Embora o Tribunal Regional Eleitoral(TRE) tenha decidido pela permanência do prefeito de Palmas no cargo, via Ação Cautelar, a condição não é definitiva e nem mesmo estão descartados novos fatos políticos e jurídicos no município nos próximos dias. Isso porque ainda tramitam na Justiça Eleitoral da Comarca sete processos sob o fundamento de prática de captação ilícita de sufrágios(compra de votos) nas eleições de 2012, envolvendo o atual prefeito, bem como o candidato derrotado no pleito, Hilário Andraschko, que estaria assumiráa prefeitura, caso haja a confirmação da sentença de cassação de João de Oliveira na suprema Corte Eleitoral, em Brasília. Além dos concorrentes ao executivo, há processos sob o mesmo fundamento de compra de votos, que envolve vereadores.  

A complexidade do cenário local, bem como a sequência dos fatos, foi explicado pela Juiza Eleitoral, Camila Scheraiber Polli, na tarde de ontem(07) logo após ser comunicada do deferimento da liminar pelo presidente do Tribunal Regional Eleitoral, Desembargador Rogério Coelho, quando já encaminhava procedimentos para cumprir a decisão pelo afastamento do prefeito João de Oliveira e o vice, Nestor Mikilita, a partir das decisões do Tribunal, que cassou os registros de candidaturas, tornando nulos todos os votos a eles dirigidos nas urnas. “A  liminar do TRE suspendeu a decisão”, disse a juíza.

Informou que em relação aos processos que tramitam na Comarca, por orientação da Corregedoria Eleitoral deverá apreciar e emitir a sentença em 20 dias.
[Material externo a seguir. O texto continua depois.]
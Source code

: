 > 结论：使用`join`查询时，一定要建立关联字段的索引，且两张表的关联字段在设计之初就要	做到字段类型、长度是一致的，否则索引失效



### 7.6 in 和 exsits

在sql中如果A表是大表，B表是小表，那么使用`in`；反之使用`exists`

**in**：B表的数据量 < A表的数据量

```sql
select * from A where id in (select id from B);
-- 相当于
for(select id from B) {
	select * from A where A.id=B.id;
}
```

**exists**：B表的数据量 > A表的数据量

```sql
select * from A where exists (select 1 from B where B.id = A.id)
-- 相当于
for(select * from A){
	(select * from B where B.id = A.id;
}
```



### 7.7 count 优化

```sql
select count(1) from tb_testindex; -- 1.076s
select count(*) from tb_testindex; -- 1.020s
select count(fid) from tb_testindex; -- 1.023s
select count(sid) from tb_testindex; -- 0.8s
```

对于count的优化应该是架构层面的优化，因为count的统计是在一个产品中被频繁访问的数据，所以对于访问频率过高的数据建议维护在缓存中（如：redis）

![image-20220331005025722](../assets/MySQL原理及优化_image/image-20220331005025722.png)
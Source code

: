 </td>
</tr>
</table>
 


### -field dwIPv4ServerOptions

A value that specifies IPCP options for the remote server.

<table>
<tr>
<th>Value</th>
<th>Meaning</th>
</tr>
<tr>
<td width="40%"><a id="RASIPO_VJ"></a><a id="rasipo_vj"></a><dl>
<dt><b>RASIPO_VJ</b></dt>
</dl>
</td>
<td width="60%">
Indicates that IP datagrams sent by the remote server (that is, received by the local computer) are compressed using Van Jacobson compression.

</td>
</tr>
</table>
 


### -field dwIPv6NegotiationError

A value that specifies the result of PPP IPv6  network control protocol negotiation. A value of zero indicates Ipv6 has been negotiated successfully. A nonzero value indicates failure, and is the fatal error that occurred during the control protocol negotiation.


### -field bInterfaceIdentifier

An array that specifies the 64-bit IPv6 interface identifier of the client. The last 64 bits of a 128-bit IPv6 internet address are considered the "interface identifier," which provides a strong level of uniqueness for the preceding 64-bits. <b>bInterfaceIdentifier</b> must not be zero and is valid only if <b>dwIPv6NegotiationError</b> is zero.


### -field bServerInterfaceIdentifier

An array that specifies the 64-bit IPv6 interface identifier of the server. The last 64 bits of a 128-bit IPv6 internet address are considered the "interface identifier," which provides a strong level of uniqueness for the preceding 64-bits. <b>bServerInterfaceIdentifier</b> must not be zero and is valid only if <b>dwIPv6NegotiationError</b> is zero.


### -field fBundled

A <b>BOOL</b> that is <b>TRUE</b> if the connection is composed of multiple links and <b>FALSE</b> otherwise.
Enquanto isso em Brasília, estará sendo apreciado o Recurso Especial Eleitoral que busca o definitivo efeito suspensivo da decisão do TRE/PR. 

Caso o TSE mantenha a decisão pelo afastamento do prefeito João de Oliveira será então dada posse ao ex-prefeito Hilário Andrasckho, visto que os votos obtidos pelo candidato eleito não alcançaram os 50%, conforme contagem já feita pelo Cartório Eleitoral. Na sua avaliação, o trâmite em Brasília deve ser rápido, embora não saiba precisar o tempo, visto que não há prazo previsto em lei.